Learning how to design test cases and automate them was the most valuable takeaway from the course. The test cases are hidden beyond the first 3, so you need to become adept at implementing test cases to pass. Running tests manually becomes incredibly annoying, so I got much more comfortable with the assert statement. The course introduced me to the idea of testing corner cases with manually created cases, and then automated testing with random inputs (and brute-force calculated correct outputs).

Once I saw the time and headache save from rigorous testing, I started implementing testing at work. Prior to the course, my code base utilized integration testing not unit testing. Afterwards, I made it a team project to go back and write unit tests and the amount of blocker issues we uncovered was incredible.

Pseudocode Literacy

I never read formal pseudocode before - shocking, I know.

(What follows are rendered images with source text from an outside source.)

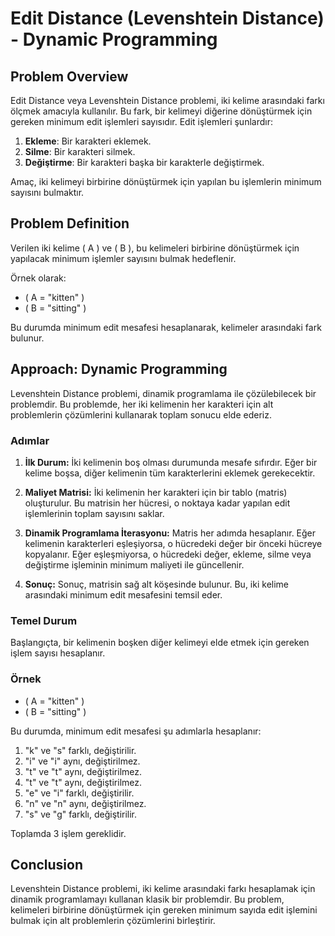 # Edit Distance (Levenshtein Distance) - Dynamic Programming

## Problem Overview

Edit Distance veya Levenshtein Distance problemi, iki kelime arasındaki farkı ölçmek amacıyla kullanılır. Bu fark, bir kelimeyi diğerine dönüştürmek için gereken minimum edit işlemleri sayısıdır. Edit işlemleri şunlardır:

1. **Ekleme**: Bir karakteri eklemek.
2. **Silme**: Bir karakteri silmek.
3. **Değiştirme**: Bir karakteri başka bir karakterle değiştirmek.

Amaç, iki kelimeyi birbirine dönüştürmek için yapılan bu işlemlerin minimum sayısını bulmaktır.

## Problem Definition

Verilen iki kelime \( A \) ve \( B \), bu kelimeleri birbirine dönüştürmek için yapılacak minimum işlemler sayısını bulmak hedeflenir.

Örnek olarak:

- \( A = "kitten" \)
- \( B = "sitting" \)

Bu durumda minimum edit mesafesi hesaplanarak, kelimeler arasındaki fark bulunur.

## Approach: Dynamic Programming

Levenshtein Distance problemi, dinamik programlama ile çözülebilecek bir problemdir. Bu problemde, her iki kelimenin her karakteri için alt problemlerin çözümlerini kullanarak toplam sonucu elde ederiz.

### Adımlar

1. **İlk Durum:**
   İki kelimenin boş olması durumunda mesafe sıfırdır. Eğer bir kelime boşsa, diğer kelimenin tüm karakterlerini eklemek gerekecektir.

2. **Maliyet Matrisi:**
   İki kelimenin her karakteri için bir tablo (matris) oluşturulur. Bu matrisin her hücresi, o noktaya kadar yapılan edit işlemlerinin toplam sayısını saklar.

3. **Dinamik Programlama İterasyonu:**
   Matris her adımda hesaplanır. Eğer kelimenin karakterleri eşleşiyorsa, o hücredeki değer bir önceki hücreye kopyalanır. Eğer eşleşmiyorsa, o hücredeki değer, ekleme, silme veya değiştirme işleminin minimum maliyeti ile güncellenir.

4. **Sonuç:**
   Sonuç, matrisin sağ alt köşesinde bulunur. Bu, iki kelime arasındaki minimum edit mesafesini temsil eder.

### Temel Durum

Başlangıçta, bir kelimenin boşken diğer kelimeyi elde etmek için gereken işlem sayısı hesaplanır.

### Örnek

- \( A = "kitten" \)
- \( B = "sitting" \)

Bu durumda, minimum edit mesafesi şu adımlarla hesaplanır:

1. "k" ve "s" farklı, değiştirilir.
2. "i" ve "i" aynı, değiştirilmez.
3. "t" ve "t" aynı, değiştirilmez.
4. "t" ve "t" aynı, değiştirilmez.
5. "e" ve "i" farklı, değiştirilir.
6. "n" ve "n" aynı, değiştirilmez.
7. "s" ve "g" farklı, değiştirilir.

Toplamda 3 işlem gereklidir.

## Conclusion

Levenshtein Distance problemi, iki kelime arasındaki farkı hesaplamak için dinamik programlamayı kullanan klasik bir problemdir. Bu problem, kelimeleri birbirine dönüştürmek için gereken minimum sayıda edit işlemini bulmak için alt problemlerin çözümlerini birleştirir.
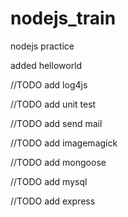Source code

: nodejs_train
============

nodejs practice

added helloworld

//TODO add log4js

//TODO add unit test

//TODO add send mail

//TODO add imagemagick

//TODO add mongoose

//TODO add mysql

//TODO add express
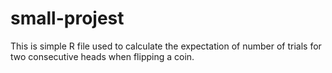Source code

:# small-projest
This is simple R file used to calculate the expectation of number of trials for two consecutive heads when flipping a coin.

Pseudocode was intimidating, and I just avoided it. You can't avoid it in this specialization though: the course is language-agnostic so the lingua franca is pseudocode. Every lecture has pseudocode, so every week involves translating what's conceptually laid out into code. This skill greatly increased my ability to pick up technical documentation on code-agnostic places like wikipedia.

Immediate Applicability

Algorithms and Data Structures sounded more like conceptual learnings than something helpful in my day to day at work. I was wrong about that. Learning "memoization" (giving your program memory of past results) as part of dynamic programming immediately gave me insight on how to speed up a database call that made redundant calculations. Implementing it took less than two days and cut down a query run 10x/day down from 5-10 minutes to 1-2 minutes. Sounds simple, but I had never heard of the concept before. However, because the class is general, not applications focused, you're going to need to figure out the applications yourself. I still haven't figured out applciations for all those graph algorithms or self-balancing trees.

So What's Missing?

Declining Enrollment

The course started off with high participation that gradually declined as we advanced through courses. In the first course, Algorithmic Toolkit, we had several thousand students across the world according to a live world map with student populations. The forums were active; every question I had while doing the homeworks was already asked and answered on the forums.

It was a different story by the third course, Algorithms on Strings. From forum activity, I estimate only several hundred people are taking this course. One question that I posted only got <10 views after several days with no response. Coincidentally, the world map showing classmate numbers is also no longer on the course side. I wish I had taken a screenshot of the original world map with student populations to prove this! The enrollment decline is expected from the increasing difficulty of the course and the extended commitment to stay on track. To be honest, I'm one of those students who's fallen behind. After completing the first two courses, I wasn't able to complete Algorithms on Strings on time and am now doing it with the second session. I hope more students regroup with me; the active discussion is key to learning.

Python's Limitations

I love Python because it's an abstracted high-level language. Unfortunately, this makes it difficult to implement many of the data structures because they don't exist natively in the language. Take the Python list object: it's easy to understand and use to build applications because of it's flexibility. The downside is that you need to simplify it or use it other ways to use it as a linked list or queue structure.

This lack of native support for "low-level" Python also meant a greater lack of resources than what I expected. Most supplemental resources I found outside the class were exclusively C or Java, so I relied heavily on reading pseudocode and stack overflow Python questions. A great find was this free Data Structures and Algorithms textbook written in Python. Roughly 70% of the first two courses was covered in these books.

After all that's said and done, I do thank Coursera for including Python as a supported course. I would never have taken on this course if it required learning a whole new language.

Hope this was helpful. Now on to finishing Algorithms on Strings!